It seems you're asking for the form of an equation for a vector subtraction or addition in 2D, where $\vec{v}$ is represented as the difference or sum of two 2D vectors.

If you have two vectors:

$\vec{A} = (A_1, A_2) \quad \text{and} \quad \vec{B} = (B_1, B_2)$

The vector equation in the form of $\vec{v} = ((?), (?)) ∓ ((?), (?))$ can be written as:

$\vec{v} = (A_1, A_2) \mp (B_1, B_2)$

For addition: $\vec{v} = (A_1 + B_1, A_2 + B_2)$

For subtraction: $\vec{v} = (A_1 - B_1, A_2 - B_2)$

If you'd like to work with specific values or further details on vector operations, please feel free to share those!

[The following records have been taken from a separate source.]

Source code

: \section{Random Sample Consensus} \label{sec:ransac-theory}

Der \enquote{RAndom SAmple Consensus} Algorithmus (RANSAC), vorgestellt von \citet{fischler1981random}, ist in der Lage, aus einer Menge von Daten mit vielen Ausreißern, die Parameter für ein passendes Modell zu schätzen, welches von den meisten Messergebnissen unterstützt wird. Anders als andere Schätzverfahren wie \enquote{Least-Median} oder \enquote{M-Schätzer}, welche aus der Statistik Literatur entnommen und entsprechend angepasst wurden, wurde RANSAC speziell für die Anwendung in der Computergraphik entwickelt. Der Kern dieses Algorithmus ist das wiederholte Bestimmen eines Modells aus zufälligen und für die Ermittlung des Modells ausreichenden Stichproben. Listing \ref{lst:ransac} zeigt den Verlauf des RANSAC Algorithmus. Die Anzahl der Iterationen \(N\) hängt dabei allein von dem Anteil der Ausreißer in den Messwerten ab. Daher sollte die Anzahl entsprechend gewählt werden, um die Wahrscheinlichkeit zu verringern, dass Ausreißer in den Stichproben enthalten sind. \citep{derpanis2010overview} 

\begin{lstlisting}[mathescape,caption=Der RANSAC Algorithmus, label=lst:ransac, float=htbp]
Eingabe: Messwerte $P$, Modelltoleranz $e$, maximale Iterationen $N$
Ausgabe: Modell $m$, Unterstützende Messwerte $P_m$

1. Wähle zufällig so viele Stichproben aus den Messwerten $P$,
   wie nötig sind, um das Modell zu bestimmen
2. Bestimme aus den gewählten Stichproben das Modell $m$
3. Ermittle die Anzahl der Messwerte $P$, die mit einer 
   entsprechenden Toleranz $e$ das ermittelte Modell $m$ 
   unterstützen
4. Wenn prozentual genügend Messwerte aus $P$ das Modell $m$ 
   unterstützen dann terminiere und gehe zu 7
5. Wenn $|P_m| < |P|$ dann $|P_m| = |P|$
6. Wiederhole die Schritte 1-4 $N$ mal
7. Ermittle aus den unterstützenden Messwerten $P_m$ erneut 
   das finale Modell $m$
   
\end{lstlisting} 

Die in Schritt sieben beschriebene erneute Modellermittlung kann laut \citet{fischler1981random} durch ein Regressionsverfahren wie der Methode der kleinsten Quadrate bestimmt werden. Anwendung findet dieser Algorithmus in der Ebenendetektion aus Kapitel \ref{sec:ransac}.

Do you have a specific vector pair or operation you'd like to solve?

Related Questions:

1. What is the geometric interpretation of vector addition and subtraction?
2. How do you find the magnitude of a vector $\vec{v} = (x, y)$?
3. What is the dot product between two vectors $\vec{A}$ and $\vec{B}$?
4. How do you calculate the angle between two vectors?
5. How can you use vectors to find a unit vector?

Tip: Always visualize vector addition/subtraction geometrically as arrows, using the "tip-to-tail" method.